* [EXERCISE PROMPT] Print the records exactly as they are written.

* [Dataset excerpts]
= Beginning of Section =

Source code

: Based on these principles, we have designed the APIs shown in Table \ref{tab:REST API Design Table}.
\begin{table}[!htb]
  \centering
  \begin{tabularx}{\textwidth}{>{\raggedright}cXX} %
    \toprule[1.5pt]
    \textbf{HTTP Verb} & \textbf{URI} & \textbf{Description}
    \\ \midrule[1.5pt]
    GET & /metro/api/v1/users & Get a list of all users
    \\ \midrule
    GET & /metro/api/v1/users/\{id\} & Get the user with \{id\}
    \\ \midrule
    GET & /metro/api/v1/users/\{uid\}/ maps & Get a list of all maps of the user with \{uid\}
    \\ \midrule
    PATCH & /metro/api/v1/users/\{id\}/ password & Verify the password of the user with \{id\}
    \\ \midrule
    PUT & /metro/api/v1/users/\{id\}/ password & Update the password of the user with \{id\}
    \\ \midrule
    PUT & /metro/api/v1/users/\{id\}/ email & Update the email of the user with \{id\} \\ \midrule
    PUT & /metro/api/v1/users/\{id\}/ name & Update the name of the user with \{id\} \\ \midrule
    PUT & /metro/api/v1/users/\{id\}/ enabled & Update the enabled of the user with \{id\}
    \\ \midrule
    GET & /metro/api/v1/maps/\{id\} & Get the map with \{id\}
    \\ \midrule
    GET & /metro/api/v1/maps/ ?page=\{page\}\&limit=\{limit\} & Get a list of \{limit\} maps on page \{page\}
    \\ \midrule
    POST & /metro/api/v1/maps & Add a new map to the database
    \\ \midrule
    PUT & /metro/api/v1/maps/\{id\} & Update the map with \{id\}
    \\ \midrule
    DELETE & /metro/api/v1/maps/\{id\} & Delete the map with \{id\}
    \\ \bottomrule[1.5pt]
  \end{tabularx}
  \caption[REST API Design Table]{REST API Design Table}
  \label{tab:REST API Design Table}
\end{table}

= End of Section =

* [TASK RESULT]
Source code

: Based on these principles, we have designed the APIs shown in Table \ref{tab:REST API Design Table}.
\begin{table}[!htb]
  \centering
  \begin{tabularx}{\textwidth}{>{\raggedright}cXX} %
    \toprule[1.5pt]
    \textbf{HTTP Verb} & \textbf{URI} & \textbf{Description}
    \\ \midrule[1.5pt]
    GET & /metro/api/v1/users & Get a list of all users
    \\ \midrule
    GET & /metro/api/v1/users/\{id\} & Get the user with \{id\}
    \\ \midrule
    GET & /metro/api/v1/users/\{uid\}/ maps & Get a list of all maps of the user with \{uid\}
    \\ \midrule
    PATCH & /metro/api/v1/users/\{id\}/ password & Verify the password of the user with \{id\}
    \\ \midrule
    PUT & /metro/api/v1/users/\{id\}/ password & Update the password of the user with \{id\}
    \\ \midrule
    PUT & /metro/api/v1/users/\{id\}/ email & Update the email of the user with \{id\} \\ \midrule
    PUT & /metro/api/v1/users/\{id\}/ name & Update the name of the user with \{id\} \\ \midrule
    PUT & /metro/api/v1/users/\{id\}/ enabled & Update the enabled of the user with \{id\}
    \\ \midrule
    GET & /metro/api/v1/maps/\{id\} & Get the map with \{id\}
    \\ \midrule
    GET & /metro/api/v1/maps/ ?page=\{page\}\&limit=\{limit\} & Get a list of \{limit\} maps on page \{page\}
    \\ \midrule
    POST & /metro/api/v1/maps & Add a new map to the database
    \\ \midrule
    PUT & /metro/api/v1/maps/\{id\} & Update the map with \{id\}
    \\ \midrule
    DELETE & /metro/api/v1/maps/\{id\} & Delete the map with \{id\}
    \\ \bottomrule[1.5pt]
  \end{tabularx}
  \caption[REST API Design Table]{REST API Design Table}
  \label{tab:REST API Design Table}
\end{table}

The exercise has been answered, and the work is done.